Singkat cerita, setelah akad nikah dilangsungkan, tibalah malam pertama bagi suami istri ini. Sebelum memulainya, sang istri mengatakan kepada suaminya, “Duhai Suamiku pujaan hatiku. Sesungguhnya malam pertama ini adalah salah satu kenikmatan terbesar bagi pasangan suami isteri di dunia. Aku harap di malam yang indah ini engkau melakukannya denganku sebanyak 70 kali.”
Kata-kata itu jadi pembuka alias muqaddimah shughra sang istri dalam rangka menggiring opini untuk melemahkan paham teologi suaminya yang tidak satu madzhab.
Al-Zamakhsyari merasa terkejut dan keberatan dengan permintaan istrinya tersebut. Ia menilai permintaan istrinya ini sungguh terlampau berat dan dia takut akan tantangan istrinya ini.
Akhirnya dia pun mengatakan tidak sanggup melayani istrinya berhubungan intim sebanyak itu. Hampir tidak ditemukan laki-laki seperkasa manapun yang mampu melakukan hubungan suami istri sebanyak permintaan istrinya.
Mengetahui reaksi suaminya yang tampak kewalahan, sang istri akhirnya menyerang suaminya dengan pertanyaan yang semakin memojokkan madzhab yang dianut suaminya.

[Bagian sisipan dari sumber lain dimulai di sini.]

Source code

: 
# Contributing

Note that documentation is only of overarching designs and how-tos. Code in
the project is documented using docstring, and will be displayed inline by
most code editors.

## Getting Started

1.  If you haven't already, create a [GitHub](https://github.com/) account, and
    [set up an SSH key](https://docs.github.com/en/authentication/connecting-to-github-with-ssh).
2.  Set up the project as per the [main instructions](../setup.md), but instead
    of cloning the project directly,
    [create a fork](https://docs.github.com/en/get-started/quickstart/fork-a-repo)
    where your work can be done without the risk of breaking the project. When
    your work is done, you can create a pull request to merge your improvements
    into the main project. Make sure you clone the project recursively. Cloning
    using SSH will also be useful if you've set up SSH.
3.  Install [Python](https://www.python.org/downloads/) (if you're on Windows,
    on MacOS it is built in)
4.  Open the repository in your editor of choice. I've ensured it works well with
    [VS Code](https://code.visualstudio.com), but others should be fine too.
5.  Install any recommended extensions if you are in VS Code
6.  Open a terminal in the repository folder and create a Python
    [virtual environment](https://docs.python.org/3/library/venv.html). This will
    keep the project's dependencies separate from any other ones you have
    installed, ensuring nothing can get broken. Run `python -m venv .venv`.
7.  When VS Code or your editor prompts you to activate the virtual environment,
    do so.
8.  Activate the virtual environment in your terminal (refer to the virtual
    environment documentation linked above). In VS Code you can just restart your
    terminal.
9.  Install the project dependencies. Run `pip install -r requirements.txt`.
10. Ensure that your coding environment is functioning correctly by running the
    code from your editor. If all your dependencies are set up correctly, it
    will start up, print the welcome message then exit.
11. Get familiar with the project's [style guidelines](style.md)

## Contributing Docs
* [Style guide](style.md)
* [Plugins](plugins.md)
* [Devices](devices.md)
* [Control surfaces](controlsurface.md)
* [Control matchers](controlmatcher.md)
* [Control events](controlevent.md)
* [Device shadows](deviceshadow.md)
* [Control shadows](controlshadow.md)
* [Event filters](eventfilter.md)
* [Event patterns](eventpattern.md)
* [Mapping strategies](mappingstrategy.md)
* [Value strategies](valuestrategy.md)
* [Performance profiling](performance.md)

“Bukankah engkau mengatakan bahwa manusia mampu menciptakan perbuatannya sendiri? Sekarang aku beri dua pilihan. Kita bercinta sebanyak tujuh puluh kali atau engkau cabut dan bertobat atas pendapatmu itu!” kata sang istri sambil mendesak.
“Iya, aku akan bertobat dari pendapatku itu!,” ujar Al-Zamakhsyari.
Sejak saat itu, Al-Zamakhsyari bertobat dari madzhab Mu’tazilah kemudian memeluk paham Ahlus Sunnah Wal Jamaah.